* Exercise objective:
Quote the material below exactly as written, from the first line to the line that holds "Gathering Research Data", endpoints included.

* Data supplied:

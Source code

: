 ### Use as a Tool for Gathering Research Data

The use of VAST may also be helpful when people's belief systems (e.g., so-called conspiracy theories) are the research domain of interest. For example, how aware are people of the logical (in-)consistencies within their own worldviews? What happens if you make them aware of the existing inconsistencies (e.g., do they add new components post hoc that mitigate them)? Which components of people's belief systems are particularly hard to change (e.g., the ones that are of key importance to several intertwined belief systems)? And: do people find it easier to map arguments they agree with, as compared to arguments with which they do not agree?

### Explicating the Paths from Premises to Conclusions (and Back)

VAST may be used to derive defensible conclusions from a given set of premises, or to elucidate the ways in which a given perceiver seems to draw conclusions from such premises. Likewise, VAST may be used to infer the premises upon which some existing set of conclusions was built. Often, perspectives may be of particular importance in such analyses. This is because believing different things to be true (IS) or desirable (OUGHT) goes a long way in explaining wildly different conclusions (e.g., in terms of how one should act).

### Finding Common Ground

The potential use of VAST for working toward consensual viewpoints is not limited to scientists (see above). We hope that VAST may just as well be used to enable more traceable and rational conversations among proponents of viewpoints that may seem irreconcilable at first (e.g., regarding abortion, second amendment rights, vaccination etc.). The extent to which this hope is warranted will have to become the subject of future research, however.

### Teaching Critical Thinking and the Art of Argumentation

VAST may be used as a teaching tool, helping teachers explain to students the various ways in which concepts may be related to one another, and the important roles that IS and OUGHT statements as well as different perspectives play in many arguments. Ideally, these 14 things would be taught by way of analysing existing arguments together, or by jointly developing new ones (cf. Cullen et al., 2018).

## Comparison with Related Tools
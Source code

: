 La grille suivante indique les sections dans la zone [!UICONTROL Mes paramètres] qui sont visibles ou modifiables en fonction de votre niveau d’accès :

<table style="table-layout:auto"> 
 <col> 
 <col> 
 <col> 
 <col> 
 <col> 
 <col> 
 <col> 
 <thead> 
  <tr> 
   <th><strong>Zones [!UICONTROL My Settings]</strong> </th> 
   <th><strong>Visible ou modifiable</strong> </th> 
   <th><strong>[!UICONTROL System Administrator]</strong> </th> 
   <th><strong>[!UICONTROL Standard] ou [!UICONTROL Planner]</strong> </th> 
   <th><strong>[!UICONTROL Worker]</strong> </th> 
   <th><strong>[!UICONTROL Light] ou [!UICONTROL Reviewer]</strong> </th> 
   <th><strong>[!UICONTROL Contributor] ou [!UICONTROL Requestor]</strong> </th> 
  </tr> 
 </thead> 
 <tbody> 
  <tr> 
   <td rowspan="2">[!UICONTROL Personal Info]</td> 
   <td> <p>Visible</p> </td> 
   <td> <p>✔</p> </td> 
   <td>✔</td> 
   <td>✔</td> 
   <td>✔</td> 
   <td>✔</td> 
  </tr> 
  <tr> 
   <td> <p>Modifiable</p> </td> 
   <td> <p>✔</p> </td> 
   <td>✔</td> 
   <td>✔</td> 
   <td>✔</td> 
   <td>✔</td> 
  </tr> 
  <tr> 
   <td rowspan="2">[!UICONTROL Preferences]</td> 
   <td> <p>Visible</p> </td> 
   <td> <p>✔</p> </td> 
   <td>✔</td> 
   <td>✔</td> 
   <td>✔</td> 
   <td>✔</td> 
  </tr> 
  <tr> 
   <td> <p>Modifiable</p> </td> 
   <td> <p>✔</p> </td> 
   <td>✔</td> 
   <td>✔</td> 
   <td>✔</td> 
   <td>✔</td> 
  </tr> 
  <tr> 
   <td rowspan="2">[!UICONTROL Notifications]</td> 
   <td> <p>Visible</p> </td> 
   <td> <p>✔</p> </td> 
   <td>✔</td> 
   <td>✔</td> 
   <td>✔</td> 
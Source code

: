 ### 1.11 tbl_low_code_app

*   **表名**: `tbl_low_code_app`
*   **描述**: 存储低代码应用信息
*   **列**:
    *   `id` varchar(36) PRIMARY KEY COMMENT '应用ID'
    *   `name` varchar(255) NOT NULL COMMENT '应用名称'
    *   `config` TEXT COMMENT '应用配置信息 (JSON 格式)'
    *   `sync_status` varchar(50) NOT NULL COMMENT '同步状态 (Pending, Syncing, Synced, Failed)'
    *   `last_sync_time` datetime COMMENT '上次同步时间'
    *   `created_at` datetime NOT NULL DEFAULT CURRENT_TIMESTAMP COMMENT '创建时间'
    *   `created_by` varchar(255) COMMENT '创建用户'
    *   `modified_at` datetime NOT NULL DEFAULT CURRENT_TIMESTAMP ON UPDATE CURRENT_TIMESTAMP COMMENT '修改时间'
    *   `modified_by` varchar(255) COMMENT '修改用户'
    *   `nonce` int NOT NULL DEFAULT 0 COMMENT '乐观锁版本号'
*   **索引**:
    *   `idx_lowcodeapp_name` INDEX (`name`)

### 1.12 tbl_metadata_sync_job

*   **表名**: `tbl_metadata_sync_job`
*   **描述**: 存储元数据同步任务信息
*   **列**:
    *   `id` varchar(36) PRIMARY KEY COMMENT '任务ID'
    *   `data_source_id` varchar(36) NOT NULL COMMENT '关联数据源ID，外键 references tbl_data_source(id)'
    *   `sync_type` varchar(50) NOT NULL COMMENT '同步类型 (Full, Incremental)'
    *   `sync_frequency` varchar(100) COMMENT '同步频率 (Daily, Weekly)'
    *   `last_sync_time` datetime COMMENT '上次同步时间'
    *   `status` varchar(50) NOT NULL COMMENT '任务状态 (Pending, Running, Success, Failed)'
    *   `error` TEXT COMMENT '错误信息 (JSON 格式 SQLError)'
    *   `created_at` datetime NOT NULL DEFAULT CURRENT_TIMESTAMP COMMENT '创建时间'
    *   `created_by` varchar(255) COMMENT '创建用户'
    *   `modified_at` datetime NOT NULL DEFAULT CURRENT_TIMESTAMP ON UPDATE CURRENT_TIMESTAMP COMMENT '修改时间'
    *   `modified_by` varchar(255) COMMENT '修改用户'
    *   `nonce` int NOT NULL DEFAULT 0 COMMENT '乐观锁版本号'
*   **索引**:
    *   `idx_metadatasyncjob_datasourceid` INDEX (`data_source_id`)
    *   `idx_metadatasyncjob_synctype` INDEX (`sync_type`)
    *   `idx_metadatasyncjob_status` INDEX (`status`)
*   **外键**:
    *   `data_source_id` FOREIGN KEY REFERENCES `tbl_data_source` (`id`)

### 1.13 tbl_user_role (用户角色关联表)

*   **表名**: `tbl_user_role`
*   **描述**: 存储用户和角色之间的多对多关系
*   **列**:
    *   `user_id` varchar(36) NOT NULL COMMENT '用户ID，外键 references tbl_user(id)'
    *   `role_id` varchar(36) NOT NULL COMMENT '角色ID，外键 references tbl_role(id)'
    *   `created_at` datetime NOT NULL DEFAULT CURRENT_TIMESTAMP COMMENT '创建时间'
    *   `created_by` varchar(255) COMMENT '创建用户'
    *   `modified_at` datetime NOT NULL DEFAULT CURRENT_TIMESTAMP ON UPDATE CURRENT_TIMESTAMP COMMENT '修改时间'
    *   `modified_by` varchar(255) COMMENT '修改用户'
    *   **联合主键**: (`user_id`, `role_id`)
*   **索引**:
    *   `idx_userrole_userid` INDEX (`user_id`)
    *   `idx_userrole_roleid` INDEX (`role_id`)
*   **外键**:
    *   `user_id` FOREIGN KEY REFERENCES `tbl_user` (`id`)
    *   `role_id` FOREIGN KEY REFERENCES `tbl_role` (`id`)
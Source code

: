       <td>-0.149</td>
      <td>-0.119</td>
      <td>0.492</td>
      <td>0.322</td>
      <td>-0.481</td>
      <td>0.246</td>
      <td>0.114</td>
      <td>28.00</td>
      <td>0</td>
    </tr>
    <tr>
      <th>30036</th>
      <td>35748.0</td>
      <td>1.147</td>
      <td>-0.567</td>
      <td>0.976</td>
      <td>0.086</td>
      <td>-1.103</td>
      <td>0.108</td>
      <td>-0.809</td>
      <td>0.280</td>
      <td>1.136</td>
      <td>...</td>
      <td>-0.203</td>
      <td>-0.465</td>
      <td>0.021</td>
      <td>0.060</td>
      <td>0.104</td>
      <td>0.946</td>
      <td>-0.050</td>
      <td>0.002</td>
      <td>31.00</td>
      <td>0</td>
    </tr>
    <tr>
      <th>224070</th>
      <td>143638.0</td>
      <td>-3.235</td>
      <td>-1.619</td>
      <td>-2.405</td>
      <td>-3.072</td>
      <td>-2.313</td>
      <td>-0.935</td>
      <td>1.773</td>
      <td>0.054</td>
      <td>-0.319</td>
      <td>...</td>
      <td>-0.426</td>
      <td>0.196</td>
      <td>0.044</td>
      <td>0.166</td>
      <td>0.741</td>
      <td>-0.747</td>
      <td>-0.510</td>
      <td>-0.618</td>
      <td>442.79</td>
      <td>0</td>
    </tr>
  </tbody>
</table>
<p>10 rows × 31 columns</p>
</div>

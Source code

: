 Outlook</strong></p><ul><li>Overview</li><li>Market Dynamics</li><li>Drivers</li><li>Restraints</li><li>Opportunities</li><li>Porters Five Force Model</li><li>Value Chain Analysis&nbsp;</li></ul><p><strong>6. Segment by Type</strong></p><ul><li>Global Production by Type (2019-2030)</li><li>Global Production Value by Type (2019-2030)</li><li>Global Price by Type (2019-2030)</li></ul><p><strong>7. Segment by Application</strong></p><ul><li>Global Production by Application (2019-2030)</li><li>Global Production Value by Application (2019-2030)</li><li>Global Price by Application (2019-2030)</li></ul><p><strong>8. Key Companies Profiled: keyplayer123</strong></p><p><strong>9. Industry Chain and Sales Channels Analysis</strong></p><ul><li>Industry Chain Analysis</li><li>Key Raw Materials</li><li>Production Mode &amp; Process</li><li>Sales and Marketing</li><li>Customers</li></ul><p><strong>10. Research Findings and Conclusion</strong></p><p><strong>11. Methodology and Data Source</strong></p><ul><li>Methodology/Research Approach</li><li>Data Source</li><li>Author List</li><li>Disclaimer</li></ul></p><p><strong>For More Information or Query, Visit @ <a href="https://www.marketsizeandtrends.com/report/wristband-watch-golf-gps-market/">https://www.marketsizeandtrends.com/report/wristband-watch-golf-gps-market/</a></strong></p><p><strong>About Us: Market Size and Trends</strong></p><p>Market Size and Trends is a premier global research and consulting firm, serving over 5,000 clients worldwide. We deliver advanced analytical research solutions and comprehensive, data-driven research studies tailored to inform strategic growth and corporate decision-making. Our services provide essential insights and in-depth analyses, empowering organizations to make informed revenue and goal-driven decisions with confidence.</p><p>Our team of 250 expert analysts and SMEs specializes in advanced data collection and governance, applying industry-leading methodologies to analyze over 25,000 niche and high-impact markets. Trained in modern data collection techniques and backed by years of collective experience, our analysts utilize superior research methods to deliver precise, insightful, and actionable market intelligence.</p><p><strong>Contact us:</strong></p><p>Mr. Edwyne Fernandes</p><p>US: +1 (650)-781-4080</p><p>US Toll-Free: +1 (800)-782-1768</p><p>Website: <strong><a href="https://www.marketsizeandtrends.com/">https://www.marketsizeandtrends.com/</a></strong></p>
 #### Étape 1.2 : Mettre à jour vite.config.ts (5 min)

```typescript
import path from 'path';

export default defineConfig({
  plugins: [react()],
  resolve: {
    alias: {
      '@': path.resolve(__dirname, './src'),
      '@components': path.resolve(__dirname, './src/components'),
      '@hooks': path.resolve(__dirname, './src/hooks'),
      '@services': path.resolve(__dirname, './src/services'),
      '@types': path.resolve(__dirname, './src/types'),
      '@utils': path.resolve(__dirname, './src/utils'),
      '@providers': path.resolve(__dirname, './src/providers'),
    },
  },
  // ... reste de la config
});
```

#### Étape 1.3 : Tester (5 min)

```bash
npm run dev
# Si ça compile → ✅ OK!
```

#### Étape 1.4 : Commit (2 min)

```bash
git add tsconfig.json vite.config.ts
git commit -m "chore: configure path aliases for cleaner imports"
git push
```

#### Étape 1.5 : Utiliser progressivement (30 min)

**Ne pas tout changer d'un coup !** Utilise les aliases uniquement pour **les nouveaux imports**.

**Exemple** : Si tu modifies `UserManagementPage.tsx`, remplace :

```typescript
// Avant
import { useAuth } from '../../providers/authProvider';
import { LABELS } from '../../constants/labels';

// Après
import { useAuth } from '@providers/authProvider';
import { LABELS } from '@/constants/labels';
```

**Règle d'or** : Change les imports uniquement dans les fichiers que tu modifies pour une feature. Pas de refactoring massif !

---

* Problem solution:
Source code

: ### Use as a Tool for Gathering Research Data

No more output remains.